The Newcomer by Mary Kay Andrews is thirty-something Scarlett Carnahan who discovers her sister’s dead body in an apartment in New York and grabs her four-year-old niece and heads for a motel on the beach on Treasure Island in Florida. She’s sure Tanya’s lover Evan killed Tanya although the newspapers are reporting that Letty herself killed her sister then vanished with her niece.



Turns out Tanya was afraid of what Evan might do and told Letty that if something happened to her, take little Maya and run. She even had a bag hidden for Letty to take with her that contained money and an expensive diamond ring.

On Treasure Island, Letty practically begs for a room at the Murmuring Surf Motel although the sign says “No Vacancy.” But owner Ava has a tender heart and allows Letty to clean out the storage unit then she and Maya can stay there. Ava’s son Joe is a police officer, and he starts digging into Letty’s background.

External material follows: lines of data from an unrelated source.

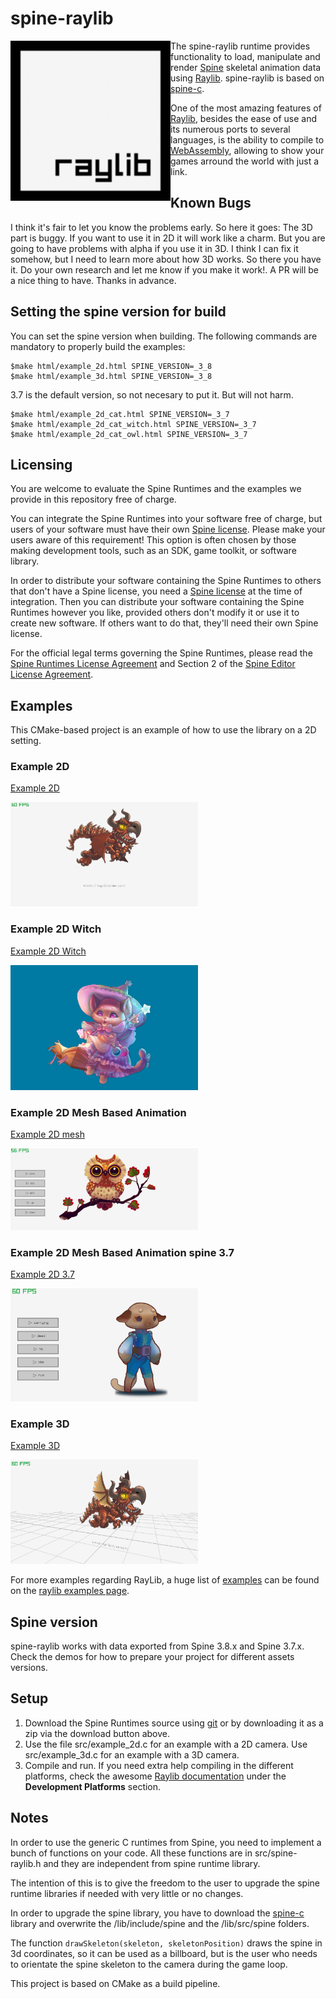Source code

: # spine-raylib

<img align="left" src="./assets/raylib_logo.png" width="256">

The spine-raylib runtime provides functionality to load, manipulate and render [Spine](http://esotericsoftware.com) skeletal animation data using [Raylib](https://www.raylib.com/). spine-raylib is based on [spine-c](https://github.com/EsotericSoftware/spine-runtimes/tree/3.8/spine-c).

One of the most amazing features of [Raylib](https://www.raylib.com/), besides the ease of use and its numerous ports to several languages, is the ability to compile to [WebAssembly](https://webassembly.org/), allowing to show your games arround the world with just a link.

## Known Bugs
I think it's fair to let you know the problems early. So here it goes: The 3D part is buggy. If you want to use it in 2D it will work like a charm. But you are going to have problems with alpha if you use it in 3D. I think I can fix it somehow, but I need to learn more about how 3D works. So there you have it. Do your own research and let me know if you make it work!. A PR will be a nice thing to have. Thanks in advance. 

## Setting the spine version for build
You can set the spine version when building. The following commands are mandatory to properly build the examples:

```
$make html/example_2d.html SPINE_VERSION=_3_8
$make html/example_3d.html SPINE_VERSION=_3_8
```
3.7 is the default version, so not necesary to put it. But will not harm.
```
$make html/example_2d_cat.html SPINE_VERSION=_3_7
$make html/example_2d_cat_witch.html SPINE_VERSION=_3_7
$make html/example_2d_cat_owl.html SPINE_VERSION=_3_7
```

## Licensing
You are welcome to evaluate the Spine Runtimes and the examples we provide in this repository free of charge.

You can integrate the Spine Runtimes into your software free of charge, but users of your software must have their own [Spine license](https://esotericsoftware.com/spine-purchase). Please make your users aware of this requirement! This option is often chosen by those making development tools, such as an SDK, game toolkit, or software library.

In order to distribute your software containing the Spine Runtimes to others that don't have a Spine license, you need a [Spine license](https://esotericsoftware.com/spine-purchase) at the time of integration. Then you can distribute your software containing the Spine Runtimes however you like, provided others don't modify it or use it to create new software. If others want to do that, they'll need their own Spine license.

For the official legal terms governing the Spine Runtimes, please read the [Spine Runtimes License Agreement](http://esotericsoftware.com/spine-runtimes-license) and Section 2 of the [Spine Editor License Agreement](http://esotericsoftware.com/spine-editor-license#s2).

## Examples

This CMake-based project is an example of how to use the library on a 2D setting.

### Example 2D
[Example 2D](https://htmlpreview.github.io/?https://github.com/WEREMSOFT/spine-raylib-runtimes/blob/master/html/example_2d.html)

<img src="./doc_images/example_2d.png" width="300">

### Example 2D Witch
[Example 2D Witch](https://htmlpreview.github.io/?https://github.com/WEREMSOFT/spine-raylib-runtimes/blob/master/html/example_2d_cat_witch.html)

<img src="./doc_images/example_2d_cat_witch.png" width="300">

### Example 2D Mesh Based Animation
[Example 2D mesh](https://htmlpreview.github.io/?https://github.com/WEREMSOFT/spine-raylib-runtimes/blob/master/html/example_2d_owl.html)

<img src="./doc_images/example_2d_owl.png" width="300">

### Example 2D Mesh Based Animation spine 3.7
[Example 2D 3.7](https://htmlpreview.github.io/?https://github.com/WEREMSOFT/spine-raylib-runtimes/blob/master/html/example_2d_cat.html)

<img src="./doc_images/example_2d_cat.png" width="300">

### Example 3D
[Example 3D](https://htmlpreview.github.io/?https://github.com/WEREMSOFT/spine-raylib-runtimes/blob/master/html/example_3d.html)

<img src="./doc_images/example_3d.png" width="300">

For more examples regarding RayLib, a huge list of [examples](https://www.raylib.com/examples.html) can be found on the [raylib examples page](https://www.raylib.com/examples.html).



## Spine version

spine-raylib works with data exported from Spine 3.8.x and Spine 3.7.x. Check the demos for how to prepare your project for different assets versions.

## Setup

1. Download the Spine Runtimes source using [git](https://help.github.com/articles/set-up-git) or by downloading it as a zip via the download button above.
1. Use the file src/example_2d.c for an example with a 2D camera. Use src/example_3d.c for an example with a 3D camera.
1. Compile and run. If you need extra help compiling in the different platforms, check the awesome [Raylib documentation](https://github.com/raysan5/raylib/wiki) under the **Development Platforms** section.

## Notes

In order to use the generic C runtimes from Spine, you need to implement a bunch of functions on your code. 
All these functions are in src/spine-raylib.h and they are independent from spine runtime library.

The intention of this is to give the freedom to the user to upgrade the spine runtime libraries if needed with very little or no changes.

In order to upgrade the spine library, you have to download the [spine-c](https://github.com/EsotericSoftware/spine-runtimes/tree/3.8/spine-c) library and overwrite the /lib/include/spine and the /lib/src/spine folders.

The function ```drawSkeleton(skeleton, skeletonPosition)``` draws the spine in 3d coordinates, so it can be used as a billboard, but is the user who needs to orientate the spine skeleton to the camera during the game loop.

This project is based on CMake as a build pipeline.
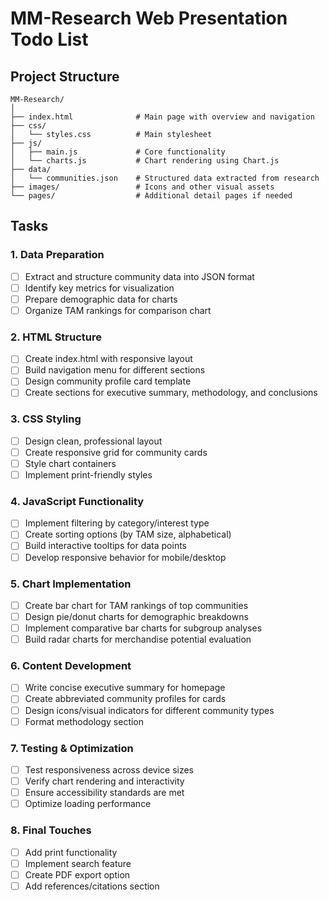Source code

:# MM-Research Web Presentation Todo List

## Project Structure
```
MM-Research/
│
├── index.html              # Main page with overview and navigation
├── css/
│   └── styles.css          # Main stylesheet
├── js/
│   ├── main.js             # Core functionality
│   └── charts.js           # Chart rendering using Chart.js
├── data/
│   └── communities.json    # Structured data extracted from research
├── images/                 # Icons and other visual assets
└── pages/                  # Additional detail pages if needed
```

## Tasks

### 1. Data Preparation
- [ ] Extract and structure community data into JSON format
- [ ] Identify key metrics for visualization
- [ ] Prepare demographic data for charts
- [ ] Organize TAM rankings for comparison chart

### 2. HTML Structure
- [ ] Create index.html with responsive layout
- [ ] Build navigation menu for different sections
- [ ] Design community profile card template
- [ ] Create sections for executive summary, methodology, and conclusions

### 3. CSS Styling
- [ ] Design clean, professional layout
- [ ] Create responsive grid for community cards
- [ ] Style chart containers
- [ ] Implement print-friendly styles

### 4. JavaScript Functionality
- [ ] Implement filtering by category/interest type
- [ ] Create sorting options (by TAM size, alphabetical)
- [ ] Build interactive tooltips for data points
- [ ] Develop responsive behavior for mobile/desktop

### 5. Chart Implementation
- [ ] Create bar chart for TAM rankings of top communities
- [ ] Design pie/donut charts for demographic breakdowns
- [ ] Implement comparative bar charts for subgroup analyses
- [ ] Build radar charts for merchandise potential evaluation

### 6. Content Development
- [ ] Write concise executive summary for homepage
- [ ] Create abbreviated community profiles for cards
- [ ] Design icons/visual indicators for different community types
- [ ] Format methodology section

### 7. Testing & Optimization
- [ ] Test responsiveness across device sizes
- [ ] Verify chart rendering and interactivity
- [ ] Ensure accessibility standards are met
- [ ] Optimize loading performance

### 8. Final Touches
- [ ] Add print functionality
- [ ] Implement search feature
- [ ] Create PDF export option
- [ ] Add references/citations section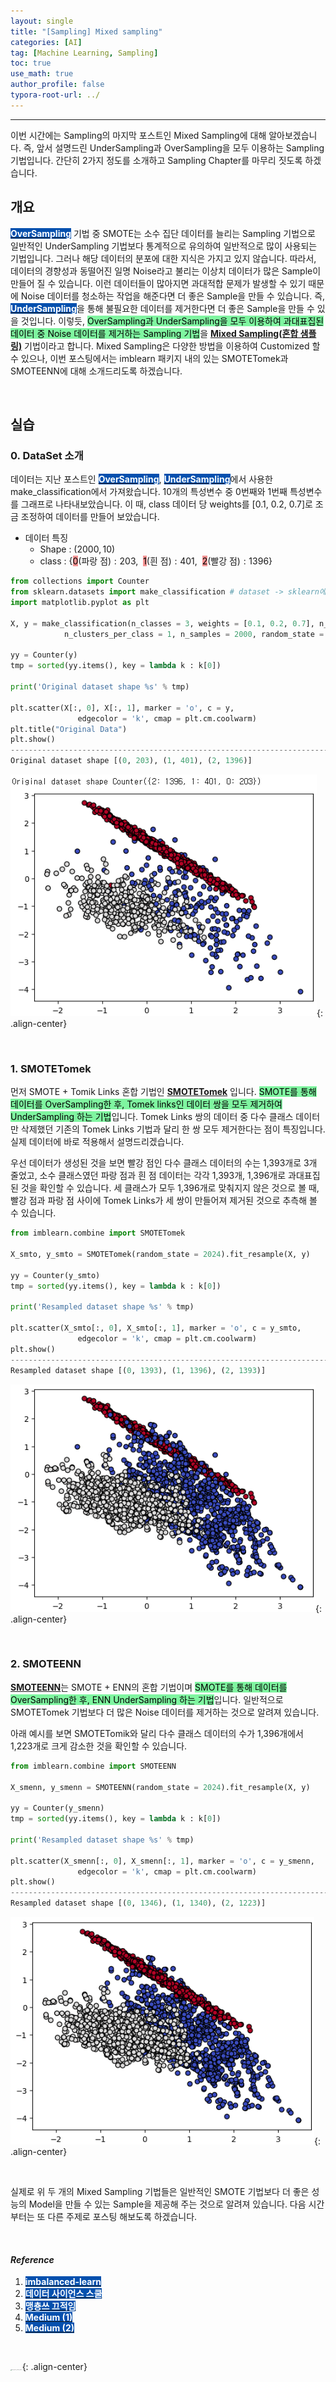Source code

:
 ```yaml
---
layout: single
title: "[Sampling] Mixed sampling"
categories: [AI]
tag: [Machine Learning, Sampling]
toc: true
use_math: true
author_profile: false
typora-root-url: ../
---
```

-----
이번 시간에는 Sampling의 마지막 포스트인 Mixed Sampling에 대해 알아보겠습니다. 즉, 앞서 설명드린 UnderSampling과 OverSampling을 모두 이용하는 Sampling 기법입니다. 간단히 2가지 정도를 소개하고 Sampling Chapter를 마무리 짓도록 하겠습니다.

## 개요

<mark style='background-color: #0550ae'><b><a href='https://woongsonvi.github.io/ai/AI6/'><font color="white">OverSampling</font></a></b></mark> 기법 중 SMOTE는 소수 집단 데이터를 늘리는 Sampling 기법으로 일반적인 UnderSampling 기법보다 통계적으로 유의하여 일반적으로 많이 사용되는 기법입니다. 그러나 해당 데이터의 분포에 대한 지식은 가지고 있지 않습니다. 따라서, 데이터의 경향성과 동떨어진 일명 Noise라고 불리는 이상치 데이터가 많은 Sample이 만들어 질 수 있습니다. 이런 데이터들이 많아지면 과대적합 문제가 발생할 수 있기 때문에 Noise 데이터를 청소하는 작업을 해준다면 더 좋은 Sample을 만들 수 있습니다. 즉, <mark style='background-color: #0550ae'><b><a href='https://woongsonvi.github.io/ai/AI5/'><font color="white">UnderSampling</font></a></b></mark>을 통해 불필요한 데이터를 제거한다면 더 좋은 Sample을 만들 수 있을 것입니다. 이렇듯, <mark style='background-color: #7ff5a0'>OverSampling과 UnderSampling을 모두 이용하여 과대표집된 데이터 중 Noise 데이터를 제거하는 Sampling 기법</mark>을 <u><b>Mixed Sampling(혼합 샘플링)</b></u> 기법이라고 합니다. Mixed Sampling은 다양한 방법을 이용하여 Customized 할 수 있으나, 이번 포스팅에서는 imblearn 패키지 내의 있는 SMOTETomek과 SMOTEENN에 대해 소개드리도록 하겠습니다.

<br>

## 실습

### 0. DataSet 소개

데이터는 지난 포스트인 <mark style='background-color: #0550ae'><b><a href='https://woongsonvi.github.io/ai/AI6/'><font color="white">OverSampling</font></a></b></mark>, <mark style='background-color: #0550ae'><b><a href='http://localhost:4000/ai/AI5/'><font color="white">UnderSampling</font></a></b></mark>에서 사용한 make_classification에서 가져왔습니다. 10개의 특성변수 중 0번째와 1번째 특성변수를 그래프로 나타내보았습니다. 이 때, class 데이터 당 weights를 [0.1, 0.2, 0.7]로 조금 조정하여 데이터를 만들어 보았습니다.

- 데이터 특징
  - Shape : $(2000, 10)$
  - class : {<mark style='background-color: #f39393'>$0$</mark>(파랑 점)$: 203, ~~$<mark style='background-color: #f39393'>$1$</mark>(흰 점)$: 401, ~~$<mark style='background-color: #f39393'>$2$</mark>(빨강 점)$: 1396$}


```python
from collections import Counter
from sklearn.datasets import make_classification # dataset -> sklearn에 내장되어 있는 데이터 셋
import matplotlib.pyplot as plt

X, y = make_classification(n_classes = 3, weights = [0.1, 0.2, 0.7], n_features = 10,
            n_clusters_per_class = 1, n_samples = 2000, random_state = 10) # 특성변수 10개, 클래스 3개

yy = Counter(y)
tmp = sorted(yy.items(), key = lambda k : k[0])

print('Original dataset shape %s' % tmp)

plt.scatter(X[:, 0], X[:, 1], marker = 'o', c = y,
               edgecolor = 'k', cmap = plt.cm.coolwarm)
plt.title("Original Data")
plt.show()
--------------------------------------------------------------------------------------------------------------------------------
Original dataset shape [(0, 203), (1, 401), (2, 1396)]
```

![image-20241019185422939](/images/2024-10-20-AI7/image-20241019185422939.png){: .align-center}

<br>

### 1. SMOTETomek

먼저 SMOTE + Tomik Links 혼합 기법인 <u><b>SMOTETomek</b></u> 입니다. <mark style='background-color: #7ff5a0'>SMOTE를 통해 데이터를 OverSampling한 후, Tomek links인 데이터 쌍을 모두 제거하여 UnderSampling 하는 기법</mark>입니다. Tomek Links 쌍의 데이터 중 다수 클래스 데이터만 삭제했던 기존의 Tomek Links 기법과 달리 한 쌍 모두 제거한다는 점이 특징입니다. 실제 데이터에 바로 적용해서 설명드리겠습니다.

우선 데이터가 생성된 것을 보면 빨강 점인 다수 클래스 데이터의 수는 1,393개로 3개 줄었고, 소수 클래스였던 파랑 점과 흰 점 데이터는 각각 1,393개, 1,396개로 과대표집된 것을 확인할 수 있습니다. 세 클래스가 모두 1,396개로 맞춰지지 않은 것으로 볼 때, 빨강 점과 파랑 점 사이에 Tomek Links가 세 쌍이 만들어져 제거된 것으로 추측해 볼 수 있습니다.

```python
from imblearn.combine import SMOTETomek

X_smto, y_smto = SMOTETomek(random_state = 2024).fit_resample(X, y)

yy = Counter(y_smto)
tmp = sorted(yy.items(), key = lambda k : k[0])

print('Resampled dataset shape %s' % tmp)

plt.scatter(X_smto[:, 0], X_smto[:, 1], marker = 'o', c = y_smto,
               edgecolor = 'k', cmap = plt.cm.coolwarm)
plt.show()
--------------------------------------------------------------------------------------------------------------------------------
Resampled dataset shape [(0, 1393), (1, 1396), (2, 1393)]
```

![image-20241019191733936](/images/2024-10-19-AI7/image-20241019191733936.png){: .align-center}

<br>

### 2. SMOTEENN

<u><b>SMOTEENN</b></u>는 SMOTE + ENN의 혼합 기법이며 <mark style='background-color: #7ff5a0'>SMOTE를 통해 데이터를 OverSampling한 후, ENN UnderSampling 하는 기법</mark>입니다. 일반적으로 SMOTETomek 기법보다 더 많은 Noise 데이터를 제거하는 것으로 알려져 있습니다.

아래 예시를 보면 SMOTETomik와 달리 다수 클래스 데이터의 수가 1,396개에서 1,223개로 크게 감소한 것을 확인할 수 있습니다.

```python
from imblearn.combine import SMOTEENN

X_smenn, y_smenn = SMOTEENN(random_state = 2024).fit_resample(X, y)

yy = Counter(y_smenn)
tmp = sorted(yy.items(), key = lambda k : k[0])

print('Resampled dataset shape %s' % tmp)

plt.scatter(X_smenn[:, 0], X_smenn[:, 1], marker = 'o', c = y_smenn,
               edgecolor = 'k', cmap = plt.cm.coolwarm)
plt.show()
--------------------------------------------------------------------------------------------------------------------------------
Resampled dataset shape [(0, 1346), (1, 1340), (2, 1223)]
```

![image-20241019193134730](/images/2024-10-19-AI7/image-20241019193134730.png){: .align-center}

<br>

실제로 위 두 개의 Mixed Sampling 기법들은 일반적인 SMOTE 기법보다 더 좋은 성능의 Model을 만들 수 있는 Sample을 제공해 주는 것으로 알려져 있습니다. 다음 시간부터는 또 다른 주제로 포스팅 해보도록 하겠습니다.

<br>

#### *Reference*

1. <mark style='background-color: #0550ae'><b><a href='https://imbalanced-learn.org/stable/index.html'><font color="white">imbalanced-learn</font></a></b></mark>
1. <mark style='background-color: #0550ae'><b><a href='https://datascienceschool.net/03%20machine%20learning/14.02%20%EB%B9%84%EB%8C%80%EC%B9%AD%20%EB%8D%B0%EC%9D%B4%ED%84%B0%20%EB%AC%B8%EC%A0%9C.html'><font color="white">데이터 사이언스 스쿨</font></a></b></mark>
1. <mark style='background-color: #0550ae'><b><a href='https://blog.naver.com/cathx618/222808848556'><font color="white">맹춍쓰 끄적임</font></a></b></mark>
1. <mark style='background-color: #0550ae'><b><a href='https://medium.com/totalenergies-digital-factory/imbalanced-data-ml-smote-and-its-variants-c69a4b32f7e7'><font color="white">Medium (1)</font></a></b></mark>
1. <mark style='background-color: #0550ae'><b><a href='https://pranav-c.medium.com/smote-vs-smote-enn-which-is-more-effective-for-churn-prediction-in-imbalanced-banking-data-b289414366a0'><font color="white">Medium (2)</font></a></b></mark>

<br>

<img src="https://user-images.githubusercontent.com/37182279/216820587-4617a62e-0565-47f1-9ead-f4cd367572a1.png" alt="DATA_100%_LOGO_LIGHT" style="zoom:10%">{: .align-center}

<br>

<br>




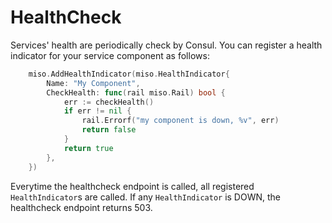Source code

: # HealthCheck

Services' health are periodically check by Consul. You can register a health indicator for your service component as follows:

```go
    miso.AddHealthIndicator(miso.HealthIndicator{
        Name: "My Component",
        CheckHealth: func(rail miso.Rail) bool {
            err := checkHealth()
            if err != nil {
                rail.Errorf("my component is down, %v", err)
                return false
            }
            return true
        },
    })
```

Everytime the healthcheck endpoint is called, all registered `HealthIndicator`s are called. If any `HealthIndicator` is DOWN, the healthcheck endpoint returns 503.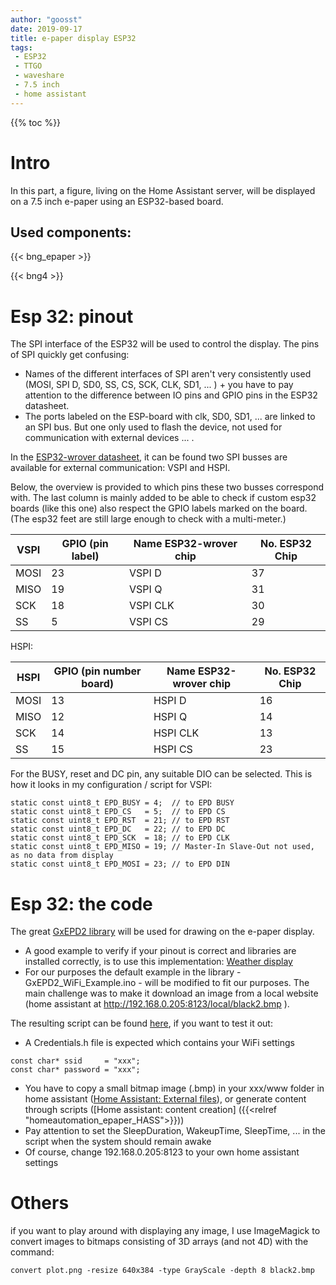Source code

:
 ```yaml
---
author: "goosst"
date: 2019-09-17
title: e-paper display ESP32
tags:
 - ESP32
 - TTGO
 - waveshare
 - 7.5 inch
 - home assistant
---
```


{{% toc %}}

# Intro
In this part, a figure, living on the Home Assistant server, will be displayed on a 7.5 inch e-paper using an ESP32-based board.

## Used components:
{{< bng_epaper >}}

{{< bng4 >}}

# Esp 32: pinout

The SPI interface of the ESP32 will be used to control the display.
The pins of SPI quickly get confusing:

- Names of the different interfaces of SPI aren't very consistently used (MOSI, SPI D, SD0, SS, CS, SCK, CLK, SD1, ... ) + you have to pay attention to the difference between IO pins and GPIO pins in the ESP32 datasheet.
- The ports labeled on the ESP-board with clk, SD0, SD1, ... are linked to an SPI bus. But one only used to flash the device, not used for communication with external devices ... .


In the [ESP32-wrover datasheet](https://www.espressif.com/sites/default/files/documentation/esp32-wrover_datasheet_en.pdf), it can be found two SPI busses are available for external communication: VSPI and HSPI.

Below, the overview is provided to which pins these two busses correspond with. The last column is mainly added to be able to check if custom esp32 boards (like this one) also respect the GPIO labels marked on the board. (The esp32 feet are still large enough to check with a multi-meter.)

| VSPI  | GPIO   (pin label) | Name ESP32-wrover chip | No.  ESP32 Chip |
|-------|---------------------------|-------------------------------|-----------------|
| MOSI | 23 | VSPI D | 37 |
| MISO | 19 | VSPI Q | 31 |
| SCK | 18 | VSPI CLK | 30 |
| SS | 5 | VSPI CS | 29 |


HSPI:

| HSPI | GPIO   (pin number board) | Name ESP32-wrover chip | No.  ESP32 Chip |
|------|---------------------------|-------------------------------|-----------------|
| MOSI | 13 | HSPI D | 16 |
| MISO | 12 | HSPI Q | 14 |
| SCK | 14 | HSPI CLK | 13 |
| SS | 15 | HSPI CS | 23 |

For the BUSY, reset and DC pin, any suitable DIO can be selected. This is how it looks in my configuration / script for VSPI:

```
static const uint8_t EPD_BUSY = 4;  // to EPD BUSY
static const uint8_t EPD_CS   = 5;  // to EPD CS
static const uint8_t EPD_RST  = 21; // to EPD RST
static const uint8_t EPD_DC   = 22; // to EPD DC
static const uint8_t EPD_SCK  = 18; // to EPD CLK
static const uint8_t EPD_MISO = 19; // Master-In Slave-Out not used, as no data from display
static const uint8_t EPD_MOSI = 23; // to EPD DIN
```


# Esp 32: the code

The great [GxEPD2 library](https://github.com/ZinggJM/GxEPD2) will be used for drawing on the e-paper display.

- A good example to verify if your pinout is correct and libraries are installed correctly, is to use this implementation: [Weather display](https://github.com/G6EJD/ESP32-e-Paper-Weather-Display)
- For our purposes the default example in the library - GxEPD2_WiFi_Example.ino - will be modified to fit our purposes.
The main challenge was to make it download an image from a local website (home assistant at http://192.168.0.205:8123/local/black2.bmp ).


The resulting script can be found [here](https://github.com/goosst/HomeAutomation/blob/master/esp32_epaper/), if you want to test it out:


- A Credentials.h file is expected which contains your WiFi settings
```
const char* ssid     = "xxx";
const char* password = "xxx";
```
- You have to copy a small bitmap image (.bmp) in your xxx/www folder in home assistant ([Home Assistant: External files](https://www.home-assistant.io/components/http/#hosting-files)), or generate content through scripts ([Home assistant: content creation] ({{<relref "homeautomation_epaper_HASS">}}))
- Pay attention to set the SleepDuration, WakeupTime, SleepTime, ... in the script when the system should remain awake
- Of course, change 192.168.0.205:8123 to your own home assistant settings

# Others

if you want to play around with displaying any image, I use ImageMagick to convert images to bitmaps consisting of 3D arrays (and not 4D) with the command:
```
convert plot.png -resize 640x384 -type GrayScale -depth 8 black2.bmp
```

The regulars at the Surf are upset that not only has Ava rented to a young person when they consider the motel as a winter respite for seniors but Letty is also someone with a child. As Letty tries to figure out what to do next, she finds she is only a few steps ahead of Evan who has hired someone to make Letty vanish and bring Maya back home to him.

As Joe gets closer and closer to the truth, he finds he has a soft spot for Letty and refuses to believe she could have killed anyone. But when the FBI comes calling, he finds his failure to turn Letty in could have severe repercussions.

Only someone as skilled as Mary Kay Andrews, the Queen of Summer Reads, could write a believable way through this precarious situation. Andrews, a pseudonym for Kathy Hogan Trocheck, is definitely one of my go-to authors for beach reads. A former journalist, she is based in Atlanta with her own hideaway on Tybee Island.